在宅勤務(テレワーク)と業場外みなし労働時間制
2023/05/24 更新
在宅勤務(テレワーク)と時間管理
(1)社員を出社させずに、自宅で仕事させることを、在宅勤務といいます。
(2)在宅勤務(テレワーク)のリスクとして、時間管理が難しく、未払い残業代が発生するリスクや、従業員の健康被害のリスクがあります。
時間管理の難しさ
(1)自宅で働く社員の労働時間を管理することは困難です。
(2)自宅では作業効率が下がるために、長時間残業になりがちです。
(3)仮に、会社に出勤を命じていたときと同じ仕事量をお願いしていたら、在宅勤務では倍の時間がかかったとして、パソコンの履歴を理由に残業代請求をされたらどうなるのか、社員の健康管理に問題が生じないのか、これらがリスクとなります。
社員の自己申告による労働時間の管理
(1)在宅勤務(テレワーク)については、社員に日報を提出させ、自己申告で労働時間を申告させた方がよいと思います。

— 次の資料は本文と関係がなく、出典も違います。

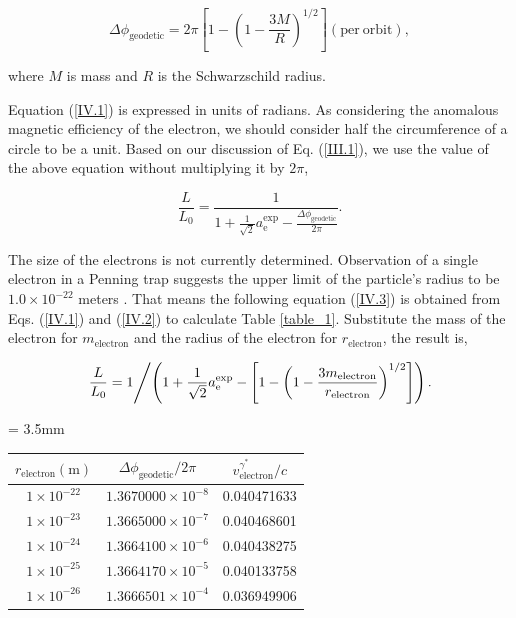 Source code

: \documentclass[%
 reprint,
 amsmath,amssymb,
 aps,
]{revtex4-1}
\numberwithin{equation}{section}%
\begin{document}
\begin{equation}
    \Delta \phi_{\mathrm{geodetic}} = 2 \pi \left[ 1 - \left( 1 - \frac{3M}{R} \right)^{1/2} \right] \mathrm{(per \ orbit)},
    \label{IV.1}
\end{equation}

\noindent where $M$ is mass and $R$ is the Schwarzschild radius.


Equation (\ref{IV.1}) is expressed in units of radians. As considering the anomalous magnetic efficiency of the electron, we should consider half the circumference of a circle to be a unit. Based on our discussion of Eq. (\ref{III.1}), we use the value of the above equation without multiplying it by $2 \pi$,

\begin{equation}
    \frac{L}{L_0} = \frac{1}{1 + \frac{1}{\sqrt{2}}a^{\text{exp}}_{\text{e}} - \frac{\Delta \phi_{\mathrm{geodetic}}}{2 \pi}} .
    \label{IV.2}
\end{equation}


The size of the electrons is not currently determined. Observation of a single electron in a Penning trap suggests the upper limit of the particle's radius to be $1.0 \times 10^{-22}$ meters \cite{Dehmelt}. That means the following equation (\ref{IV.3}) is obtained from Eqs. (\ref{IV.1}) and (\ref{IV.2}) to calculate Table \ref{table_1}.  Substitute the mass of the electron for $m_{\mathrm{electron}}$ and the radius of the electron for $r_{\mathrm{electron}}$, the result is,

\begin{equation}
    \left.
    \frac{L}{L_0} = 1
    \middle/
    \left( {1 + \frac{1}{\sqrt{2}}a^{\text{exp}}_{\text{e}} - \left[ 1 - \left( 1 - \frac{3 m_{\mathrm{electron}}}{r_{\mathrm{electron}}} \right)^{1/2} \right]} \right).
    \right.
    \label{IV.3}
\end{equation}

\begin{center}
    \begin{threeparttable}
        \caption{The velocity and the radius of an electron}
        \label{table_1}
        \tabcolsep = 3.5mm
        \renewcommand\arraystretch{1.2}
        \begin{tabular}{ccc}
            \hline
        $ r_{\mathrm{electron}} {\mathrm{(m)}}$ & $\Delta \phi_{\mathrm{geodetic}}/{2 \pi}$ & $ v_{\text{electron}}^{\gamma^{*}} / c$ \\       \hline
        $1 \times 10^{-22}$ & $1.3670000 \times 10^{-8}$ & 0.040471633 \\ 
        $1 \times 10^{-23}$ & $1.3665000 \times 10^{-7}$ & 0.040468601 \\ 
        $1 \times 10^{-24}$ & $1.3664100 \times 10^{-6}$ & 0.040438275 \\ 
        $1 \times 10^{-25}$ & $1.3664170 \times 10^{-5}$ & 0.040133758 \\ 
        $1 \times 10^{-26}$ & $1.3666501 \times 10^{-4}$ & 0.036949906 \\ 
            \hline
        \end{tabular}
    \end{threeparttable}
\end{center}
\end{document}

(2)出社する日と出勤しない日を作り、出勤した日についても日報を導入し、出勤日と見比べることで、自宅での仕事量やこれにかかる時間についてある程度把握可能な状態にすることをお勧めします。
(3)管理職には、日報等を使って部下の仕事量を把握し、部下とコミュニケーションを取る能力が必要になります。
業場外みなし労働時間制
(1)事業場外見なし労働時間制は、①社外で社員に仕事をさせて、②その社員の労働時間の算定が困難であると認められるときには、③(実際の労働時間ではなく)その業務を遂行するのに通常必要な時間を労働時間として計算する、制度です。
(2)つまり、労働時間の算定が困難であるときに、労働者の行った業務を特定し、その業務を遂行するのに通常必要な時間を労働時間として計算する方法です。
(3)業場外みなし労働時間制だからといって、残業代が発生しない制度ではありません。例えば、仕事量からして、残業が発生すべき場合には残業代の支払い義務が発生します。
(4)具体的な要件については、「テレワークの適切な導入及び実施の推進のためのガイドライン」等を参考にしてしてください。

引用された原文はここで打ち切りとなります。